● STUDY MATERIAL:
..............................
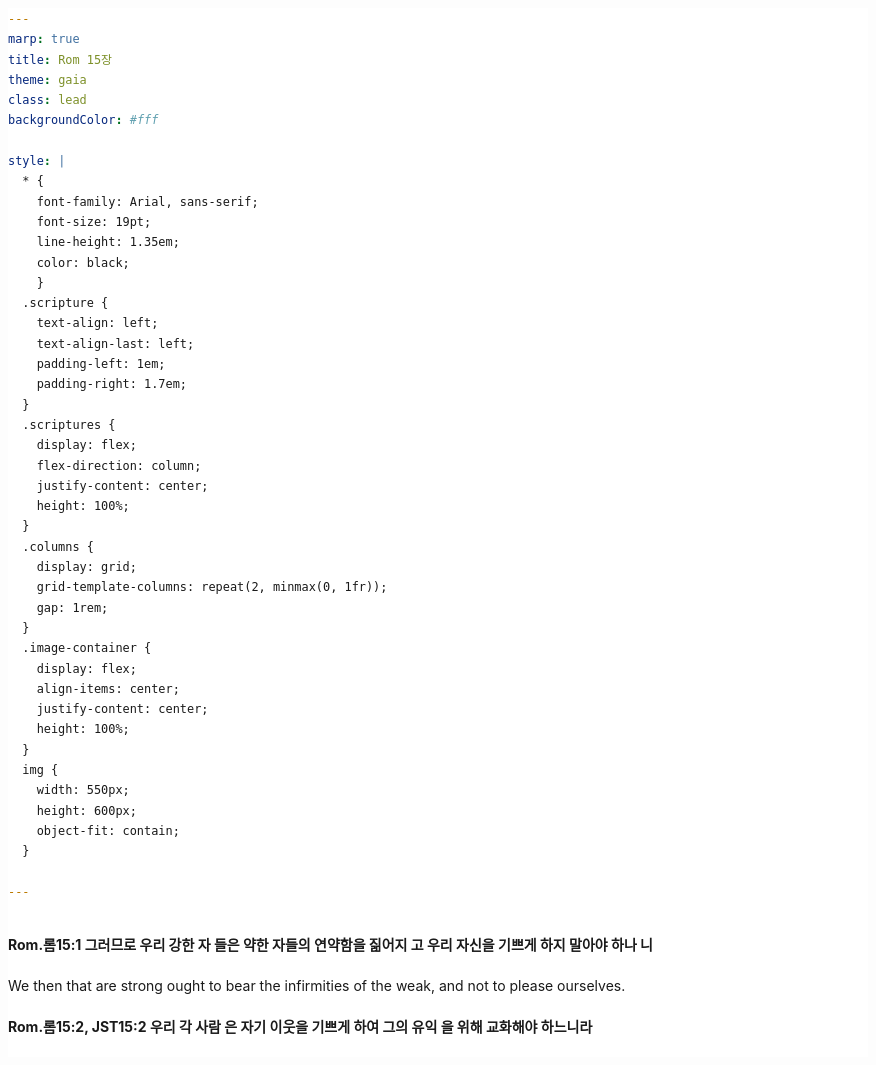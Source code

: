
 ```yaml
---
marp: true
title: Rom 15장
theme: gaia
class: lead
backgroundColor: #fff

style: |
  * {
    font-family: Arial, sans-serif;
    font-size: 19pt;
    line-height: 1.35em;
    color: black;
    }
  .scripture {
    text-align: left;
    text-align-last: left;
    padding-left: 1em;
    padding-right: 1.7em;
  }
  .scriptures {
    display: flex;
    flex-direction: column;
    justify-content: center;
    height: 100%;
  }
  .columns {
    display: grid;
    grid-template-columns: repeat(2, minmax(0, 1fr));
    gap: 1rem;
  }
  .image-container {
    display: flex;
    align-items: center;
    justify-content: center;
    height: 100%;
  }
  img {
    width: 550px;
    height: 600px;
    object-fit: contain;
  }

---
```


<div class="columns">
  <div class="scriptures">
    <br>
    <div class="scripture">
      <b>Rom.롬15:1 그러므로 우리 강한 자 들은 약한 자들의 연약함을 짊어지 고 우리 자신을 기쁘게 하지 말아야 하나 니 
      </b>
    </div>
    <br>
    <div class="scripture">We then that are strong ought to bear the infirmities of the weak, and not to please ourselves. 
    </div>
    <br>
    <div class="scripture">
      <b>Rom.롬15:2, JST15:2 우리 각 사람 은 자기 이웃을 기쁘게 하여 그의 유익 을 위해 교화해야 하느니라 
      </b>
    </div>
    <br>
..............................
● YOUR INSTRUCTIONS:
Write the records out exactly, dropping every image.

● ANSWER SECTION:
Source code

:
 ```yaml
---
marp: true
title: Rom 15장
theme: gaia
class: lead
backgroundColor: #fff

style: |
  * {
    font-family: Arial, sans-serif;
    font-size: 19pt;
    line-height: 1.35em;
    color: black;
    }
  .scripture {
    text-align: left;
    text-align-last: left;
    padding-left: 1em;
    padding-right: 1.7em;
  }
  .scriptures {
    display: flex;
    flex-direction: column;
    justify-content: center;
    height: 100%;
  }
  .columns {
    display: grid;
    grid-template-columns: repeat(2, minmax(0, 1fr));
    gap: 1rem;
  }
  .image-container {
    display: flex;
    align-items: center;
    justify-content: center;
    height: 100%;
  }
  img {
    width: 550px;
    height: 600px;
    object-fit: contain;
  }

---
```


<div class="columns">
  <div class="scriptures">
    <br>
    <div class="scripture">
      <b>Rom.롬15:1 그러므로 우리 강한 자 들은 약한 자들의 연약함을 짊어지 고 우리 자신을 기쁘게 하지 말아야 하나 니 
      </b>
    </div>
    <br>
    <div class="scripture">We then that are strong ought to bear the infirmities of the weak, and not to please ourselves. 
    </div>
    <br>
    <div class="scripture">
      <b>Rom.롬15:2, JST15:2 우리 각 사람 은 자기 이웃을 기쁘게 하여 그의 유익 을 위해 교화해야 하느니라 
      </b>
    </div>
    <br>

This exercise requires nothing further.